Bad news for Venezuela's opposition to leftist president Hugo Chavez Frias. According to a recent poll, Chavez would win a recall vote if it were held now, despite all the media campaign to oust him halfway the end of his mandate which expires in 2007. The independent research carried on by Alfredo Keller & Associates says that thirty-five per cent of registered voters backed Chavez while 31 per cent would vote against him. Another 34 per cent of those questioned opposed Chavez but were likely to abstain from voting in any referendum because they were frightened or had lost faith in the opposition.
Observers believe the reasons for people's opinion have to be found in the internal divisions inside the opposition forces. However, it is clear that Chavez, after a frustrated deadly coup in April 2002, two months of general strike in 2003 and a permanent campaign against him from media monopolies, is still popular among the poor.
Venezuela is divided in two. There are those who want Chavez out now and those who want Chavez to stay. Among the first are the middle and the upper classes, which claim Chavez is trying to set up a Castro-styled communist ruling. On the other side, the poor people, a majority in Venezuela, which have experienced an improvement in their lives since the former Army Colonel became the head of the State.
Anti-Chavez observers say the president has benefited from increased spending on social projects and had eroded support for any vote by fostering an atmosphere of violence and by damaging his rivals' reputations. However, it is difficult to point out Chavez for the political violence in a traditionally violent country -South America's most—as Venezuela. Moreover, Chavez does not control Caracas’ police, handled by the opposition, a force which has been held liable for atrocities against president’s supporters.
Opposition groups have been pressing for a referendum since December, when they held a signature collection campaign. They accuse the former army officer of dragging the nation toward authoritarian rule and of violating the constitution in his battle to stop the referendum.

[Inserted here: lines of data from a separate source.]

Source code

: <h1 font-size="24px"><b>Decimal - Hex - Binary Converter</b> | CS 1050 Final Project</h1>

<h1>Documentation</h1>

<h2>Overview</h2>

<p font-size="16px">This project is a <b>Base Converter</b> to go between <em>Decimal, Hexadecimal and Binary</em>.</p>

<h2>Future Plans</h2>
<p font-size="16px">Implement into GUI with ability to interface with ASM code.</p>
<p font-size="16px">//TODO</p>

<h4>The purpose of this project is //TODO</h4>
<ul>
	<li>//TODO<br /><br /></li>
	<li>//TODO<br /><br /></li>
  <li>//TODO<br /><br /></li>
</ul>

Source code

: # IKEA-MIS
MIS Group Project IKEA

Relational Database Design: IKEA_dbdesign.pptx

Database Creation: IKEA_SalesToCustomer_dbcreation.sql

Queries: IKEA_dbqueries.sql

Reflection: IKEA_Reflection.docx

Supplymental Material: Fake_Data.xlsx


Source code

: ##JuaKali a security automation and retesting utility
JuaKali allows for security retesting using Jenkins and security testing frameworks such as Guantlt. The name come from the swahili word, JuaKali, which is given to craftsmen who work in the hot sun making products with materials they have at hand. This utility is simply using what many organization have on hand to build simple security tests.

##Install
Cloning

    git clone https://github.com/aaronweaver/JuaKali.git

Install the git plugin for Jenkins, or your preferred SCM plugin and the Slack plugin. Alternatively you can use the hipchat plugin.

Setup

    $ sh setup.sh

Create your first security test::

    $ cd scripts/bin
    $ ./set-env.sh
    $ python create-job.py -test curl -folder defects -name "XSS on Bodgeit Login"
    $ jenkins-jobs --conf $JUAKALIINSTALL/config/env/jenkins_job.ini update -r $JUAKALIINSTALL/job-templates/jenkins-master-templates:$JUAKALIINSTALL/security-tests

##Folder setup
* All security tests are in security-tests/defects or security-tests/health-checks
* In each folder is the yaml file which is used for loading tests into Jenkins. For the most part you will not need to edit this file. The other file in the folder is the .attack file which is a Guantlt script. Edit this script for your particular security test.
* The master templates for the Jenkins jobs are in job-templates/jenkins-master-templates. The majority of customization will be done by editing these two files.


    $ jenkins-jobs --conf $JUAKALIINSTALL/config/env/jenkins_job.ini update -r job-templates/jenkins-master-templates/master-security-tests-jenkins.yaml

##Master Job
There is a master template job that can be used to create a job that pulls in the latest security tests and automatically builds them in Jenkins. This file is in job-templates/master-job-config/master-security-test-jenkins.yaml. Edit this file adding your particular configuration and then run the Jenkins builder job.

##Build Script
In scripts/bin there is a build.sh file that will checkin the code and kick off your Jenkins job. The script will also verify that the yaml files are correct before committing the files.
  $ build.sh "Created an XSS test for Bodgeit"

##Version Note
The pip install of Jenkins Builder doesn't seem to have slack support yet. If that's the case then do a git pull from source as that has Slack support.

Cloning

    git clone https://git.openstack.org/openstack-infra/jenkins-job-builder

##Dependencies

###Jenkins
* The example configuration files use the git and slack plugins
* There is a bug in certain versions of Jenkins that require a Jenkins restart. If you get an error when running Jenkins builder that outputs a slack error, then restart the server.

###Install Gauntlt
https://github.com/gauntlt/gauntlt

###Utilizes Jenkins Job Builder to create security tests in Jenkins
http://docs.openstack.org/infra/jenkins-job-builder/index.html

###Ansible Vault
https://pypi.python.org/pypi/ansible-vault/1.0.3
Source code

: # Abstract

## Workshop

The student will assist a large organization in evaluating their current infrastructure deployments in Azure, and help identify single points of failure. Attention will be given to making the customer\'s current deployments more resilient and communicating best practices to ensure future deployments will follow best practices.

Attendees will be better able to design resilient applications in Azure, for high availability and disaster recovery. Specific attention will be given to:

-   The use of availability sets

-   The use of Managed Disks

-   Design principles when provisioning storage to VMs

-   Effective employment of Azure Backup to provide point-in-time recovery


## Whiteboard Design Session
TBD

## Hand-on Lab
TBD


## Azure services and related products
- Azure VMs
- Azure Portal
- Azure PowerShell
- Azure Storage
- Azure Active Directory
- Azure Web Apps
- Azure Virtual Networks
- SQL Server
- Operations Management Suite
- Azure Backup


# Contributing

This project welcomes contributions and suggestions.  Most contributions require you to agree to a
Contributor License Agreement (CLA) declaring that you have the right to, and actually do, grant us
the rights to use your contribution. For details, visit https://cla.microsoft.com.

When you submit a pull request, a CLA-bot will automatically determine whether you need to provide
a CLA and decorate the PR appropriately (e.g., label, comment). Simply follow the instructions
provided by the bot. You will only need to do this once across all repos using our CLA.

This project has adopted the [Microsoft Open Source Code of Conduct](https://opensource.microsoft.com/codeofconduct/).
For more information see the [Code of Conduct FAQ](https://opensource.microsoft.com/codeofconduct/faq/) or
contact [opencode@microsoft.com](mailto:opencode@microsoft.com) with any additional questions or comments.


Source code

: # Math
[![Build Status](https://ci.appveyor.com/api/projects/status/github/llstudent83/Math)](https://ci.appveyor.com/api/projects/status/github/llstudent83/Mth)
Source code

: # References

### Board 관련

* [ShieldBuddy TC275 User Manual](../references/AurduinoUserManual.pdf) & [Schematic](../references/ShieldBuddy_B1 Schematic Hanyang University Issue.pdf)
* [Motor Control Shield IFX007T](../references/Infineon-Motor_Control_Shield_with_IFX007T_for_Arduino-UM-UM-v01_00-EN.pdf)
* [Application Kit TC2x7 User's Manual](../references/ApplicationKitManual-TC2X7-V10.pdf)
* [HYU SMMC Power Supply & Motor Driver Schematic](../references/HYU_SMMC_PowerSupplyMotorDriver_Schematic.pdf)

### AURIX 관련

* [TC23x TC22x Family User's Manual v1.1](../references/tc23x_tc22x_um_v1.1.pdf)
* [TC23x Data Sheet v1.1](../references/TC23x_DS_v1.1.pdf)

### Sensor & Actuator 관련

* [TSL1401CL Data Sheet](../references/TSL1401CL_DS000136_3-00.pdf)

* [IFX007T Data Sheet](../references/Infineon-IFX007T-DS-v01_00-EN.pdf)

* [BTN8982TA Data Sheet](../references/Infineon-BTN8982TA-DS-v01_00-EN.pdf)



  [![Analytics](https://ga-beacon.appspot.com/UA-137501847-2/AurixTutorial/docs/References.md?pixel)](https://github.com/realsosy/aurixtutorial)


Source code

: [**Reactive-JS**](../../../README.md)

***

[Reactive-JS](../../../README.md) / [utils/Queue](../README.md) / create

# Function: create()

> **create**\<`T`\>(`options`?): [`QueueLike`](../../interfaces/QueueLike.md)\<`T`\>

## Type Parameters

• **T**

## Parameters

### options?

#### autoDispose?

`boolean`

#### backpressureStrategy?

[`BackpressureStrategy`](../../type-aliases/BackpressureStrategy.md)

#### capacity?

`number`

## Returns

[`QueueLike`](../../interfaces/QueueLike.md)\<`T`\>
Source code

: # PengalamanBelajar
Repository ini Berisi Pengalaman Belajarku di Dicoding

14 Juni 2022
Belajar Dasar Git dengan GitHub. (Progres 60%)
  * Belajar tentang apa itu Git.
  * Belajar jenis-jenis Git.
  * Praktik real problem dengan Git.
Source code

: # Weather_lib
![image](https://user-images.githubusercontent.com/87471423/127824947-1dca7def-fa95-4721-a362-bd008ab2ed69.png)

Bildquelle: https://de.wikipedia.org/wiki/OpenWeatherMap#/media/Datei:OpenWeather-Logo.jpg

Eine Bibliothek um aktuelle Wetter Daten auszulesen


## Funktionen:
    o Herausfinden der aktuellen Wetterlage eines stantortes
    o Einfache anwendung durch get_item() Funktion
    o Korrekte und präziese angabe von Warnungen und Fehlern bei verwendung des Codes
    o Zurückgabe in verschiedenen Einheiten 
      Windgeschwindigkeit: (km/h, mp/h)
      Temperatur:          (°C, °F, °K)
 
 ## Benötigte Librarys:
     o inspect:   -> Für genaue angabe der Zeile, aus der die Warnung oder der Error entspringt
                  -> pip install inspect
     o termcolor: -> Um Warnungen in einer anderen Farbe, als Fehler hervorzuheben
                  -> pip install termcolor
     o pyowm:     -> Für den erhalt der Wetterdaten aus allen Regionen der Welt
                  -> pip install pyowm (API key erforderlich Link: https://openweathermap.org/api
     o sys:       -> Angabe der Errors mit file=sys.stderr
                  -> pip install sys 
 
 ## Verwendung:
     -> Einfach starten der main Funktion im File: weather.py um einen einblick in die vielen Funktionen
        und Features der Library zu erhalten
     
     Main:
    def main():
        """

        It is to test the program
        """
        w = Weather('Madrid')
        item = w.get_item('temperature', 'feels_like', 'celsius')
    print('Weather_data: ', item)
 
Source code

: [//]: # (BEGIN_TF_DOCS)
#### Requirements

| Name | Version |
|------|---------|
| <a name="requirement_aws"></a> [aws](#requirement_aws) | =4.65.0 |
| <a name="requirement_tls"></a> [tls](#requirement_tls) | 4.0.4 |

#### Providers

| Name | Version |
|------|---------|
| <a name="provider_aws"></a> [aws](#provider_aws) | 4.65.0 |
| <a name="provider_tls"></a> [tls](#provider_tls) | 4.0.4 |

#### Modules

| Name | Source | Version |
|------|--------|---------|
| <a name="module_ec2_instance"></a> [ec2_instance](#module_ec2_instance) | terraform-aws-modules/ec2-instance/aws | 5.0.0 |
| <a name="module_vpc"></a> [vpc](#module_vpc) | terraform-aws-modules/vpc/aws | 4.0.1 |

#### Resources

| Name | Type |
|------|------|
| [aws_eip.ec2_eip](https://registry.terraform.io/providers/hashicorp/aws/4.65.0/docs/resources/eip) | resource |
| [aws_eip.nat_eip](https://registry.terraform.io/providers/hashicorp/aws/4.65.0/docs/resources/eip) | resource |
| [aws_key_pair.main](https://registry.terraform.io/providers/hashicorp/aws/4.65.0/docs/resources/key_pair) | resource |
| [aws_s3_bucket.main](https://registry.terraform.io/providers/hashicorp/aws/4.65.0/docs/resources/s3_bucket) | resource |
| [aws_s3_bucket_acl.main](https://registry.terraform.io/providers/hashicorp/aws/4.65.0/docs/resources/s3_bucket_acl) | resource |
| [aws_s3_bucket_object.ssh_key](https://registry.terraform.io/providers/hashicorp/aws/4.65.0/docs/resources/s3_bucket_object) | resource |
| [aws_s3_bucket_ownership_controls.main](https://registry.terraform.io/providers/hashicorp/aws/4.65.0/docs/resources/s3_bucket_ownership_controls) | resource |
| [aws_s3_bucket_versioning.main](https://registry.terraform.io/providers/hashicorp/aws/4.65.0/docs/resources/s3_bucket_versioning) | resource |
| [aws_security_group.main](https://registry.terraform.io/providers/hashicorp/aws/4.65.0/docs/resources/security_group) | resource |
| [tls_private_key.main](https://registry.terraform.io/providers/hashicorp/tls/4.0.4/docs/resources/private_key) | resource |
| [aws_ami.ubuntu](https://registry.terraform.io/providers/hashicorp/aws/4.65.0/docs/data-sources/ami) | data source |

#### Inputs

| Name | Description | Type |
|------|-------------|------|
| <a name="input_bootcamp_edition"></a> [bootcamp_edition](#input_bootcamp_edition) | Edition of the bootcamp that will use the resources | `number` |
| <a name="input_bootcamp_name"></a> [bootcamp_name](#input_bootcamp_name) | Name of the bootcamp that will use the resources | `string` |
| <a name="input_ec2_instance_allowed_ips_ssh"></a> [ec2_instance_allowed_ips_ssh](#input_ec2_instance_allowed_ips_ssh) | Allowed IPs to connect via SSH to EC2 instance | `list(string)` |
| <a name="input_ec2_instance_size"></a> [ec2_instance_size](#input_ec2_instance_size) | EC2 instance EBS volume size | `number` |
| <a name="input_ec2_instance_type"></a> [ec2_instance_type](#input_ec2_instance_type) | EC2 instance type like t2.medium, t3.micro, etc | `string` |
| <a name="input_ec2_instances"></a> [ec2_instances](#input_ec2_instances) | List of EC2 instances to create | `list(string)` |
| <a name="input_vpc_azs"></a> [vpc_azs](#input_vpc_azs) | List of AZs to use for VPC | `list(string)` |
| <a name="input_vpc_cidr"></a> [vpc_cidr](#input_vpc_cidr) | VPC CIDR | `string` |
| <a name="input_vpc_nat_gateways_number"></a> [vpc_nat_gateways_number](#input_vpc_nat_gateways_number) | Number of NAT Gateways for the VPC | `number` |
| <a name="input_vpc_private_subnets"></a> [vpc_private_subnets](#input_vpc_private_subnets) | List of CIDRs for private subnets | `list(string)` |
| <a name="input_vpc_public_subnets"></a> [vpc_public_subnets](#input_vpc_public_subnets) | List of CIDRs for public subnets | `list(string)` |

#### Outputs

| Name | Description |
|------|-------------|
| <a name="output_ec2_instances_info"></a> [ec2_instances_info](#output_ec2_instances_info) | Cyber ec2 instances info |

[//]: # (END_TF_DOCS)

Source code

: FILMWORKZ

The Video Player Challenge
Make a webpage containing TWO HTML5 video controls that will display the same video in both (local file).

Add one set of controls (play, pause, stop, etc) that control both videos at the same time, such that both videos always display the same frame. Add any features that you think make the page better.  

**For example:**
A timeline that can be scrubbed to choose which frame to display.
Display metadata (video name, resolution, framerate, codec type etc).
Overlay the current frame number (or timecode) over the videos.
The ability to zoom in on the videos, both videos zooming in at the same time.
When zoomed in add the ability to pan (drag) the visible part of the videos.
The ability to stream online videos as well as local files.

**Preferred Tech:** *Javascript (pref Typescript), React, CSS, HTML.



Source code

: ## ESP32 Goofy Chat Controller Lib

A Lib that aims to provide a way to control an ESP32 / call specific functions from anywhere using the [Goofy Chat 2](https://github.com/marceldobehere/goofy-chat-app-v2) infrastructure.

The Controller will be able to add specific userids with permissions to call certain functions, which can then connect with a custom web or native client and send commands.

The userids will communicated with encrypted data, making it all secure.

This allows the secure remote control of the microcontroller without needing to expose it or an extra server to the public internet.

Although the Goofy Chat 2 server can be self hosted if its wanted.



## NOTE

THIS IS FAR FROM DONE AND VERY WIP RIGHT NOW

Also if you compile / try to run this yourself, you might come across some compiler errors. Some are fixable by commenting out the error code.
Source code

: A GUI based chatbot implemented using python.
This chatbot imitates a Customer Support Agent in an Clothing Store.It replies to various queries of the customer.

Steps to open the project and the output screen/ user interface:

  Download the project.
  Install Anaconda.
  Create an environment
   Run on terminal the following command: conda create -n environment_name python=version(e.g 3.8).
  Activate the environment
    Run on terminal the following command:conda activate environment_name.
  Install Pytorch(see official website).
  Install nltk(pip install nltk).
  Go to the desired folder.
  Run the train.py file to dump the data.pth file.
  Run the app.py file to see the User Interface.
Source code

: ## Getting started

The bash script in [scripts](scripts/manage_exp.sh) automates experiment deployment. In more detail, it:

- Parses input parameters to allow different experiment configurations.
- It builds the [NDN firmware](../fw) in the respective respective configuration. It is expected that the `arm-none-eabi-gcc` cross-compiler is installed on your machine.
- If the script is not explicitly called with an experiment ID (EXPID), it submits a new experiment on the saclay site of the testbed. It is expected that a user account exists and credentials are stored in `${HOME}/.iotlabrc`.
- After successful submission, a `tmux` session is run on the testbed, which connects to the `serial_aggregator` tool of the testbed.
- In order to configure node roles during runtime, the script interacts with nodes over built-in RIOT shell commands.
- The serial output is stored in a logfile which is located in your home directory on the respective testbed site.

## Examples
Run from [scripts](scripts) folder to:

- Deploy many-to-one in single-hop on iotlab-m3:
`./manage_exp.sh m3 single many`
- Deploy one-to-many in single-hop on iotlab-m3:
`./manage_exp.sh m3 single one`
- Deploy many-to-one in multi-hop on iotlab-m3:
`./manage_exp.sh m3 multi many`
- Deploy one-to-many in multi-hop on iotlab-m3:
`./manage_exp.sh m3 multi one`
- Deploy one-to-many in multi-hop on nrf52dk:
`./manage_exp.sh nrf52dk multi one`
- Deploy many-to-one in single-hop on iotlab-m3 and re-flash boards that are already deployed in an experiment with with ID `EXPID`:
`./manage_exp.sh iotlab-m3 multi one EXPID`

Chavez had promised to check each and every signature collected, as the Electoral Council found hundreds of thousands of them non valid. Now, Electoral officials say the opposition collected only 1.9 million valid signatures while 1.2 million remain under dispute.
A referendum could be held August 8 if the opposition proves that it has an additional 525,000 valid signatures. But Chavez's rivals are deeply split over the checks. And Chavez, from the time being, can smile.